Over the next decade Amazon plans to launch a giant constellation of up to 3,236 satellites into low Earth orbit. This should provide low-latency broadband internet coverage to the surface. Some communities or areas exist without the access to the Internet connection, and project Kuiper plans to provide infrastructure for traditional internet services. It shares the same idea as Starlink, SpaceX’s broadband internet satellite constellation. Starlink aims to send nearly 12,000 satellites, and according to The Verge it has sent 1,700 of them already. 

The Verge wrote that previous week Amazon revealed the thrusters the satellites will use to maneuver through space. And Kuiper claims that these first prototypes will allow the company to test out the same “communication and networking technology” that will be included in the finalized satellites. The two prototypes will operate at 366 miles, or 590 kilometers, above Earth. KuiperSat-1 and KuiperSat-2 will house plenty of the same technology needed for the final constellation, including antennas, modems, and power and propulsion.

Project Kuiper
Launching two prototype satellites provides redundancy and enables Amazon to learn more from the tests than it would from a single mission, according to a company official. Image credit: Amazon

When satellites reach the destination point the company will test out the ability to connect with four of Kuiper’s user terminals and a ground station in McCulloch, which will send and receive broadband signals from the spacecraft. 

“There is no substitute for on-orbit testing, and we expect to learn a lot given the complexity and risk of operating in such a challenging environment,” Rajeev Badyal, vice president of technology for Project Kuiper, said in a statement. “We can’t wait to get started.” So far, Kuiper says it has done some testing on the ground with its user terminals, claiming to get maximum throughput speeds of up to 400 Mbps. Starlink’s beta program touts download speeds up to 100 Mbps and 200 Mbps.

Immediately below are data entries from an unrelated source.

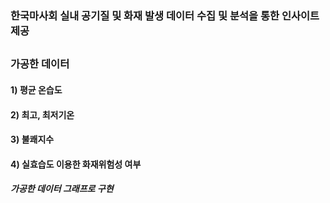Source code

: ### 한국마사회 실내 공기질 및 화재 발생 데이터 수집 및 분석을 통한 인사이트 제공
## 
### 가공한 데이터
#### 1) 평균 온습도 
#### 2) 최고, 최저기온 
#### 3) 불쾌지수
#### 4) 실효습도 이용한 화재위험성 여부 

##### 가공한 데이터 그래프로 구현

ABL’s RS1 rocket was not the initial vehicle to deliver Kuiper’s prototype satellites. In April, the company announced that it had purchased nine flights of the United Launch Alliance’s workhorse Atlas V rocket in order to launch batches of Kuiper satellites. The company says it’s aiming to conduct its first test launch with the RS1 before the end of the year out of Alaska. Kuiper says it’s been “impressed by ABL’s unique capabilities, rapid development progress, and dedication to customers,” according to a blog post published. ABL’s RS1 rocket will have the capability to launch roughly 1.5 tons of payload to low Earth orbit at approximately $12 million per flight, which Kuiper claims is the “right capacity and cost-efficiency to support our mission profile.” An Amazon spokesperson confirmed that the smaller RS1 is more appropriate for the launch of two satellites, while Kuiper plans to use the Atlas V rockets to deploy the full constellation.